Se insomma il 19 giugno il Parlamento vota, su insistenza della Lega, la risoluzione di maggioranza per impegnare Conte a “sospendere ogni deliberazione definitiva” sul Mes, è perché questo era il sentimento diffuso di quei giorni: una sostanziale reciproca sfiducia tra i leghisti e il premier. Ed era lo stesso anche quel 12 di giugno in cui, come Borghi ha rivelato postando lo screenshot di una chat riservata, Goracci convocò a Palazzo Chigi i leghisti Bagnai e Massimo Garavaglia e la grillina Laura Castelli per fargli visionare il testo provvisorio della riforma del fondo salva stati. Lo stesso che, tre giorni dopo, sarebbe stato reso pubblico dallo stesso sito del Mes.

 

E dunque perché, pur alla luce di questo clima del sospetto, nessun leghista disse nulla?

 

“Eravamo al governo, non potevamo sollevare il polverone”, si giustificano oggi i leghisti. Strano. Perché in quello stesso 15 giugno, Borghi decide di rilasciare un’intervista a Repubblica proprio per mandare un ultimatum a Tria. “Le leggi le fa il Parlamento. E’ giusto che un tecnico abbia le sue convinzioni, ma la responsabilità politica è nostra. Decidiamo noi”, sentenzia Borghi. Non si riferiva al Mes, bensì all’introduzione dei minibot. Questione di priorità. Oltre a parlarne nelle sue chat del presunto complotto sul Mes, la Lega non hai mai fatto parola pubblica, quantomeno non in atti ufficiali. Lo ha ribadito, a suo modo, anche Ignazio Visco durante l’audizione alla Camera di ieri.

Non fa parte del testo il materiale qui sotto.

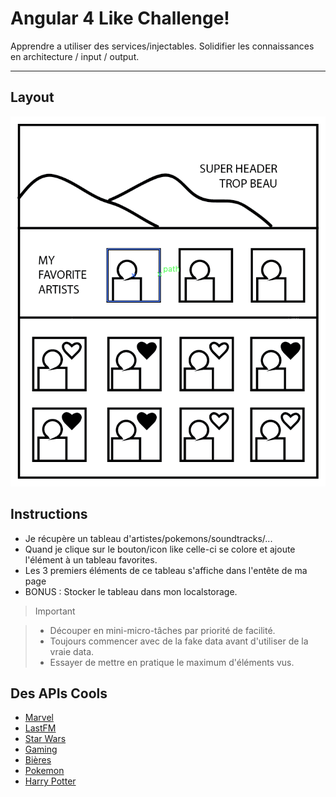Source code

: Angular 4 Like Challenge!
===================


Apprendre a utiliser des services/injectables. Solidifier les connaissances en architecture / input / output.

----------


Layout
-------------


![layout](layout.png)


Instructions
-------------

- Je récupère un tableau d'artistes/pokemons/soundtracks/...
- Quand je clique sur le bouton/icon like celle-ci se colore et ajoute l'élément à un tableau favorites.
- Les 3 premiers éléments de ce tableau s'affiche dans l'entête de ma page
- BONUS : Stocker le tableau dans mon localstorage.

> Important

> - Découper en mini-micro-tâches par priorité de facilité.
> - Toujours commencer avec de la fake data avant d'utiliser de la vraie data.
> - Essayer de mettre en pratique le maximum d'éléments vus.

Des APIs Cools
-------------

- [Marvel](https://developer.marvel.com/)
- [LastFM](https://www.last.fm/)
- [Star Wars](https://swapi.co/)
- [Gaming](https://developer.riotgames.com/)
- [Bières](http://www.brewerydb.com/browse)
- [Pokemon](https://pokeapi.co/)
- [Harry Potter](https://hp-api.herokuapp.com/)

Quando l’ex viceministro Garavaglia gli ha chiesto se dall’esecutivo gialloverde fossero giunte alla Banca d’Italia delle richieste di parere sulla riforma del Mes, il governatore ha risposto con un sorriso stupito: “Be’, onorevole Garavaglia, lei c’era al governo. Lo saprà meglio di me che non ci sono state richieste di fornire pareri”.